#295 bug: infinite loop on search-and-replace

v3.8
closed-fixed
5
2015-03-07
2012-12-10
Anonymous
No

How to reproduce:

0. Start joe with an empty buffer.
1. Type abracadabra
2. Move the cursor to the beginning of the buffer.
3. Search-and replace the first 3 occurrences of a with X
4. Press Ctrl-<C> to abort the replace at the 4th occurrence of a.
5. Manually move the cursor, delete the last X and type an a instead.
6. Move the cursor to the beginning of the buffer.
7. Repeat the last seach-and-and-replace (Ctrl-<L>).
8. At this point joe falls to an infinite loop. The only way out is to kill it.

Here is a quick workaround patch which fixes the bug (also attached):

--- joe/usearch.c.orig 2012-12-10 22:50:28.957437060 +0100
+++ joe/usearch.c 2012-12-10 22:51:00.813781081 +0100
@@ -238,48 +238,36 @@
{
unsigned char *pattern;
P *start;
P *end;
int x;

pattern = srch->pattern;
start = pdup(p, USTR "searchf");
end = pdup(p, USTR "searchf");

- try_again:
-
for (x = 0; x != sLEN(pattern) && pattern[x] != '\\' && (pattern[x]<128 || !p->b->o.charmap->type); ++x)
if (srch->ignore)
pattern[x] = joe_tolower(p->b->o.charmap,pattern[x]);
wrapped:
while (srch->ignore ? pifind(start, pattern, x) : pfind(start, pattern, x)) {
pset(end, start);
pfwrd(end, (long) x);
if (srch->wrap_flag && start->byte>=srch->wrap_p->byte)
break;
if (pmatch(srch->pieces, pattern + x, sLEN(pattern) - x, end, 0, srch->ignore)) {
- if (end->byte == srch->last_repl) {
- /* Stuck? */
- pattern = srch->pattern;
- pset(start, p);
- if (pgetc(start) == NO_MORE_DATA)
- break;
- pset(end, start);
- goto try_again;
- } else {
srch->entire = vstrunc(srch->entire, (int) (end->byte - start->byte));
brmem(start, srch->entire, (int) (end->byte - start->byte));
pset(p, end);
prm(start);
prm(end);
return p;
- }
}
if (pgetc(start) == NO_MORE_DATA)
break;
}
if (srch->allow_wrap && !srch->wrap_flag && srch->wrap_p) {
msgnw(bw->parent, joe_gettext(_("Wrapped")));
srch->wrap_flag = 1;
p_goto_bof(start);
goto wrapped;
}
@@ -312,44 +300,33 @@

start = pdup(p, USTR "searchb");
end = pdup(p, USTR "searchb");

try_again:

for (x = 0; x != sLEN(pattern) && pattern[x] != '\\' && (pattern[x]<128 || !p->b->o.charmap->type); ++x)
if (srch->ignore)
pattern[x] = joe_tolower(p->b->o.charmap,pattern[x]);

- wrapped:
while (pbkwd(start, 1L)
&& (srch->ignore ? prifind(start, pattern, x) : prfind(start, pattern, x))) {
pset(end, start);
pfwrd(end, (long) x);
if (srch->wrap_flag && start->byte<srch->wrap_p->byte)
break;
if (pmatch(srch->pieces, pattern + x, sLEN(pattern) - x, end, 0, srch->ignore)) {
- if (start->byte == srch->last_repl) {
- /* Stuck? */
- pattern = srch->pattern;
- pset(start, p);
- if (prgetc(start) == NO_MORE_DATA)
- break;
- pset(end, start);
- goto try_again;
- } else {
srch->entire = vstrunc(srch->entire, (int) (end->byte - start->byte));
brmem(start, srch->entire, (int) (end->byte - start->byte));
pset(p, start);
prm(start);
prm(end);
return p;
- }
}
}

if (srch->allow_wrap && !srch->wrap_flag && srch->wrap_p) {
msgnw(bw->parent, joe_gettext(_("Wrapped")));
srch->wrap_flag = 1;
p_goto_eof(start);
goto wrapped;
}
srch->last_repl = -1;

Maybe there is a more complicated issue here.
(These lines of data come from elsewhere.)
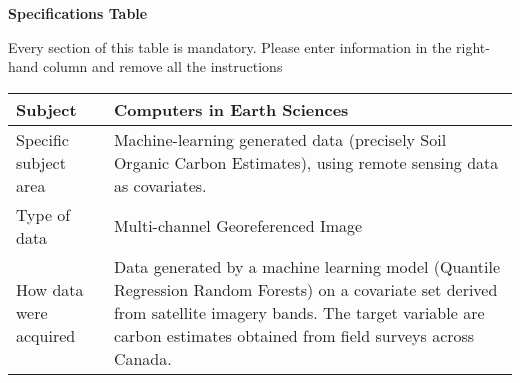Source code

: \documentclass[times,final]{elsarticle}
\begin{document}


{\fontsize{7.5pt}{9pt}\selectfont
\noindent\textbf{Specifications Table} 

Every section of this table is mandatory. 
Please enter information in the right-hand column and remove all the instructions
\begin{longtable}{|p{33mm}|p{94mm}|}
\hline
\endhead
\hline
\endfoot
Subject                & Computers in Earth Sciences\\
\hline                         
Specific subject area  & Machine-learning generated data (precisely Soil Organic Carbon Estimates), using remote sensing data as covariates.\\
\hline
Type of data           & Multi-channel Georeferenced Image \newline \\             
\newline                  
How data were acquired & Data generated by a machine learning model (Quantile                                Regression Random Forests) on a covariate set derived from                           satellite imagery bands. The target variable are carbon                              estimates obtained from field surveys across Canada. \\ 


\end{longtable}}
\end{document}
This patch disables the infinite loop prevention feature provided by srch->last_repl. I tried to understand the code, but I couldn't figure out an example (I even tried replacing x with xxxyyy, and then replacing x with yyyxxx in wrap-around mode) which would benefit from this feature -- maybe it doesn't prevent any infinite loops at all, and it's just dead code?

Discussion

  • Comment has been marked as spam. 
    Undo

    You can see all pending comments posted by this user  here

    Anonymous - 2012-12-10

    quick workaround patch that fixes the bug

     
  • Comment has been marked as spam. 
    Undo

    You can see all pending comments posted by this user  here

    Anonymous - 2012-12-10

    FYI This affects version the latest revision in Mercurial, version 3.7, 3.6, 3.5 and 3.4. Versions 3.3 and below are not affected, because they don't contain srch->last_repl.

     
  • Comment has been marked as spam. 
    Undo

    You can see all pending comments posted by this user  here

    Anonymous - 2012-12-10

    FYI This bug is present in the latest revision in Mercurial, versions 3.7, 3.6, 3.5 and 3.4. Versions 3.3 and below are not affected because they don't contain srch->last_repl.

     
  • Egmont Koblinger

    joe-3.7 doesn't compile with the attached patch because you accidentally removed the "wrapped:" goto-label. I attach a fixed version of the patch, the only difference is that it doesn't remove that label.

     
  • John J. Jordan

    John J. Jordan - 2015-02-21

    Might be useful to understand why this change was introduced before we go ahead and rip it out. For future reference (note to self), this was introduced by the March 5 '06 change "fix search bugs".

     
  • Egmont Koblinger

    FYI: I've been a heavy user of pts's branch for the last ~2-3 years and I've never experienced any bug with search-n-replace. I'd faced this infinite loop quite often before with mainstream joe.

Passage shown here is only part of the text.